Douglas Faggioli to step down as President and CEO
Michael Dean to become new President and CEO
15 March 2010 Nature’s Sunshine Products, Inc. (NASDAQ:NATR), a leading manufacturer and marketer of encapsulated herbs and vitamins, today reported financial operating results for the three and 12 month periods ended December 31, 2009.
The Company also announced that Doug Faggioli, after 27 years with Nature’s Sunshine Products, has decided to step down as President and CEO and as a member of the Board of Directors, effective June 30, 2010. Michael Dean, a member of the Board and a former ABC Cable Networks and Walt Disney Company executive, has been named to succeed him. Mr. Faggioli will remain as a consultant to the Company.
For the quarter ended December 31, 2009, the Company reported that net sales revenue totaled $89.9 million, compared to $88.2 million for the same three-month period in 2008, an increase of 1.9 percent. Operating income increased to $5.3 million, compared to an operating loss of $0.8 million for the same three-month period in 2008. Net income totaled $4.0 million, compared to a net loss of $0.5 million in the fourth quarter of last year. Basic and diluted net income per share was $0.26, compared to a net loss per share of $0.03 for the same period last year. These improvements in operating and net income were principally due to reduced operating expenses resulting from the favorable settlement of several value-added tax (“VAT”) and other non-income tax related contingencies, as well as management’s efforts to reduce selling, general and administrative expenses. Total operating expenses were $84.6 million, as compared to $89.0 million in the fourth quarter of 2008, a 4.9 percent improvement.

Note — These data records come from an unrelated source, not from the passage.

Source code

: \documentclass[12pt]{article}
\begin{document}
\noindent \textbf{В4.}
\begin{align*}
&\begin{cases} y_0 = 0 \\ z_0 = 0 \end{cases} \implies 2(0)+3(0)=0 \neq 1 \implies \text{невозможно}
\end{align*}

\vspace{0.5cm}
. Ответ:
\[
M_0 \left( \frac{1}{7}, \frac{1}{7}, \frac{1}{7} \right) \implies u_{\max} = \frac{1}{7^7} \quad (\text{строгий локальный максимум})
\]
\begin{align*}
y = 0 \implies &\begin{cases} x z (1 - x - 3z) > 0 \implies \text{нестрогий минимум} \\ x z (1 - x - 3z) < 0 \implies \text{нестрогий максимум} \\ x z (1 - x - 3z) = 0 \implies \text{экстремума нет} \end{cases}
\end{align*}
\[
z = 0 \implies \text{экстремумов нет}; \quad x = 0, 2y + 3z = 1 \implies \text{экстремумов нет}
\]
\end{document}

The Company’s balance sheet remained strong with cash and cash equivalents of $35.5 million, and shareholders’ equity of $57.1 million as of December 31, 2009. The Company has no long-term debt.
Net sales revenue for the year ended December 31, 2009 totaled $343.0 million, as compared to $373.2 million for the same period in 2008, a decline of approximately 8.1 percent. The decrease in sales was principally due to global economic conditions and the adverse effect of foreign currency fluctuations earlier in the year as a result of a stronger U.S. dollar. Excluding the effect of foreign currency fluctuations, sales in local currencies were down approximately 6.3 percent. Total operating expenses decreased to $332.3 million from $367.6 million in the prior year. Operating income increased to $10.8 million from $5.6 million year over year, primarily due to the reduction of operating expenses as a result of the favorable settlement of several VAT and other non-income tax related contingencies, as well as management’s efforts to reduce selling, general and administrative expenses. As a result, net income for the year increased to $6.1 million, or $0.39 per basic and diluted share, from a net loss of $1.8 million, $0.12 per basic and diluted share, for the prior year.
At year-end, active distributors totaled approximately 697,200, compared to 729,600 a year earlier, and active managers totaled approximately 28,800, compared to 25,900 at the end of 2008.